_Collected data_
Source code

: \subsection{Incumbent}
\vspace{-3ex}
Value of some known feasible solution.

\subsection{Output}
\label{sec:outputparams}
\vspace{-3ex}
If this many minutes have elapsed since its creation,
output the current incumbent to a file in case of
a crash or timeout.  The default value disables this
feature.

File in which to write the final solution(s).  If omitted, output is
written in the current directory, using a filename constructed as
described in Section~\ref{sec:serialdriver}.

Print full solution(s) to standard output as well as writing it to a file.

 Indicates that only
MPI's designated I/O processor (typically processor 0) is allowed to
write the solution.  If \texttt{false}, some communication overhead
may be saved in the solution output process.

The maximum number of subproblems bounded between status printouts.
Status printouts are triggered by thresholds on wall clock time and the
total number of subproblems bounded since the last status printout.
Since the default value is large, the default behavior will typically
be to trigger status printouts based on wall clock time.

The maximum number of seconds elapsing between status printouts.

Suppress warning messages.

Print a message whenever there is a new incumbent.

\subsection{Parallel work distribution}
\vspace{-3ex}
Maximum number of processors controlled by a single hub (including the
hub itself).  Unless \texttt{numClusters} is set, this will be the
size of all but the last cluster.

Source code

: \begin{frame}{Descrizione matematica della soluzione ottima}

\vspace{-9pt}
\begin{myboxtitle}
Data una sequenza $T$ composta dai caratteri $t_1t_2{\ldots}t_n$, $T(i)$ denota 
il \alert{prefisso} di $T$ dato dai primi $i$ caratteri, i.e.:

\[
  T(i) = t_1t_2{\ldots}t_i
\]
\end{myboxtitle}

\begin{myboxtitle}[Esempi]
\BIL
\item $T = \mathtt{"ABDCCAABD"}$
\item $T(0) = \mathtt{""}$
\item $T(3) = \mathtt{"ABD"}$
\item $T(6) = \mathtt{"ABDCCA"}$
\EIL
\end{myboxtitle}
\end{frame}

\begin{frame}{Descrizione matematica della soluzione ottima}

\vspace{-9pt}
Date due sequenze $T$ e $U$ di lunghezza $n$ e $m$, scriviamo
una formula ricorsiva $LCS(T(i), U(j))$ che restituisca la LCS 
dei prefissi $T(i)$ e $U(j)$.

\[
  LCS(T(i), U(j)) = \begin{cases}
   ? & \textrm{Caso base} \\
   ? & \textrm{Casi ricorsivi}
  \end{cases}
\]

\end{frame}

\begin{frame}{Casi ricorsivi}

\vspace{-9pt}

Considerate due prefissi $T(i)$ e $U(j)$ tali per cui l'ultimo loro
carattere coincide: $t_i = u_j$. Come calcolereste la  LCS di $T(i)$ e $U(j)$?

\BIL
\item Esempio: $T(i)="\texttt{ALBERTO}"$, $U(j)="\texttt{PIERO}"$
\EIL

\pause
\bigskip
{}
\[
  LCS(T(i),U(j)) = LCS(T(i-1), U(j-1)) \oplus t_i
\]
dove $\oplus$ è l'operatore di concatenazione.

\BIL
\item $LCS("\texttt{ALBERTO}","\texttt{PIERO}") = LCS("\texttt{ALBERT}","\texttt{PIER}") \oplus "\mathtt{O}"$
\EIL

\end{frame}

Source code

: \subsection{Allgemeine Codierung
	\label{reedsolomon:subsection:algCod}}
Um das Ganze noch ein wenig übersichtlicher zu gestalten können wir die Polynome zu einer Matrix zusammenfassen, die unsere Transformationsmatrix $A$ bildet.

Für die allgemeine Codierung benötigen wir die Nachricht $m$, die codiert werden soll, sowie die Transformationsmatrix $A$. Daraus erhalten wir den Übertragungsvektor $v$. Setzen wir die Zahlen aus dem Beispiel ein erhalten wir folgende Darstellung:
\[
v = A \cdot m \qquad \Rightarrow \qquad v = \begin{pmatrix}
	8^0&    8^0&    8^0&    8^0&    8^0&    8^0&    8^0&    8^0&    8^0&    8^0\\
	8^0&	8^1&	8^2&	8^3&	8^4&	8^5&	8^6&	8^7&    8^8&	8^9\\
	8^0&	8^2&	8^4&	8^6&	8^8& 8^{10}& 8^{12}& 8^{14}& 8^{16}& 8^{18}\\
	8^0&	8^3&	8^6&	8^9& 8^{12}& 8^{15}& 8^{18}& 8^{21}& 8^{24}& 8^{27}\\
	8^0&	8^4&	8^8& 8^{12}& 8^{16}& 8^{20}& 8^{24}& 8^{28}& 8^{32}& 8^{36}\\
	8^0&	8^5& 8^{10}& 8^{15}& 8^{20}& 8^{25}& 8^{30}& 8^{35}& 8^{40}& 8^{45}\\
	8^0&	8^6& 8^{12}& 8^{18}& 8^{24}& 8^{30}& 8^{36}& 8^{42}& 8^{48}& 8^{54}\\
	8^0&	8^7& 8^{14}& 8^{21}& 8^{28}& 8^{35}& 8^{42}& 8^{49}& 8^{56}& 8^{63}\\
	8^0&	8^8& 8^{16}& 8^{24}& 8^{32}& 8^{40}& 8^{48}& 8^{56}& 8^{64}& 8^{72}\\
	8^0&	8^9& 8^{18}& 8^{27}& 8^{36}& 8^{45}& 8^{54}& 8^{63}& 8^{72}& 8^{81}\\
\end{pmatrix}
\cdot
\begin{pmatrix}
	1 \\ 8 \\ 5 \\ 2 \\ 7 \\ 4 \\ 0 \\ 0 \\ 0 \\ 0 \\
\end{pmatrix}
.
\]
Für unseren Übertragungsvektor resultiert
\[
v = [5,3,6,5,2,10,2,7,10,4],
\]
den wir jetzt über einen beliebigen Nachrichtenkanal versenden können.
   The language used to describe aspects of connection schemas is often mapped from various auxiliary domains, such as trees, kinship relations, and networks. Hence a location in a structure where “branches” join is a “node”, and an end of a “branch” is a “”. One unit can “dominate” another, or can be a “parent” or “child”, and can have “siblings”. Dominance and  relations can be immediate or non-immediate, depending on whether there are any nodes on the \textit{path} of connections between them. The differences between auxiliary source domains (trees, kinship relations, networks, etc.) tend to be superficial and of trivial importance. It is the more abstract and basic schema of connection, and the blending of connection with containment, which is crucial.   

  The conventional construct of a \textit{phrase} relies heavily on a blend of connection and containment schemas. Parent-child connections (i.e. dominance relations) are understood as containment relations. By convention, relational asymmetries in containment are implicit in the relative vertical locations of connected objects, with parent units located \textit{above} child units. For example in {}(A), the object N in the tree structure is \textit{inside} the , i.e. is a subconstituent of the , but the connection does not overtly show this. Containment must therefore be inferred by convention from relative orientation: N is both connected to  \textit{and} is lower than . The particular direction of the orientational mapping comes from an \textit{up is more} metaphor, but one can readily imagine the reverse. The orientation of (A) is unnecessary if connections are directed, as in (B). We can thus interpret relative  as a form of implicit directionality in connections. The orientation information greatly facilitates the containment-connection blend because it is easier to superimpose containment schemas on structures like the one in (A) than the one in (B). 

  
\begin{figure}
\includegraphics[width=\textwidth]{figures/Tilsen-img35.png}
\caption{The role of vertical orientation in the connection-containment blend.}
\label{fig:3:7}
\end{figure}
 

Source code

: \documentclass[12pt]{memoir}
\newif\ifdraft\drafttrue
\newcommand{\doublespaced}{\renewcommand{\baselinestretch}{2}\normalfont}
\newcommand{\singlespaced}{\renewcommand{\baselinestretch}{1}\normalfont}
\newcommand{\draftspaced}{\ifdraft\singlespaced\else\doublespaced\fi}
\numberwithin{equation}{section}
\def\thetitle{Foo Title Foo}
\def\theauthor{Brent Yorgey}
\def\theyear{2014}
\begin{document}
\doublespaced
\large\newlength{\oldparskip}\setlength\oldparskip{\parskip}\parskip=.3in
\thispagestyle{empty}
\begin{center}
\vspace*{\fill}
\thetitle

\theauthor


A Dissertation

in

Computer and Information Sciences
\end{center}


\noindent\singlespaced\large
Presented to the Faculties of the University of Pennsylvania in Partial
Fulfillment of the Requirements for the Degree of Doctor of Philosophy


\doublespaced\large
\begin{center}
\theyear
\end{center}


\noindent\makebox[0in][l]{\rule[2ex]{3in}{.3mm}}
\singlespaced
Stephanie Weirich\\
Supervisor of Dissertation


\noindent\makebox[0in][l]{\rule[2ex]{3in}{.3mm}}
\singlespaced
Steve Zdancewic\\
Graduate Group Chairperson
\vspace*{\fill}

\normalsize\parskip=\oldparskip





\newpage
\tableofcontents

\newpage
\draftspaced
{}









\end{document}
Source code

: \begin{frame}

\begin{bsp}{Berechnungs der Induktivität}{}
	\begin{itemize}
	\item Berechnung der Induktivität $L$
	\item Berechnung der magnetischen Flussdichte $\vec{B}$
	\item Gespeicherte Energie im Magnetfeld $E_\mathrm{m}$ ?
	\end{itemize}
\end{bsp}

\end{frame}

_EXERCISE_
Which lines in the data hold the string "between"? Copy each of them.

_REPLY_
The maximum number of subproblems bounded between status printouts.
The maximum number of seconds elapsing between status printouts.
   The language used to describe aspects of connection schemas is often mapped from various auxiliary domains, such as trees, kinship relations, and networks. Hence a location in a structure where “branches” join is a “node”, and an end of a “branch” is a “”. One unit can “dominate” another, or can be a “parent” or “child”, and can have “siblings”. Dominance and  relations can be immediate or non-immediate, depending on whether there are any nodes on the \textit{path} of connections between them. The differences between auxiliary source domains (trees, kinship relations, networks, etc.) tend to be superficial and of trivial importance. It is the more abstract and basic schema of connection, and the blending of connection with containment, which is crucial.   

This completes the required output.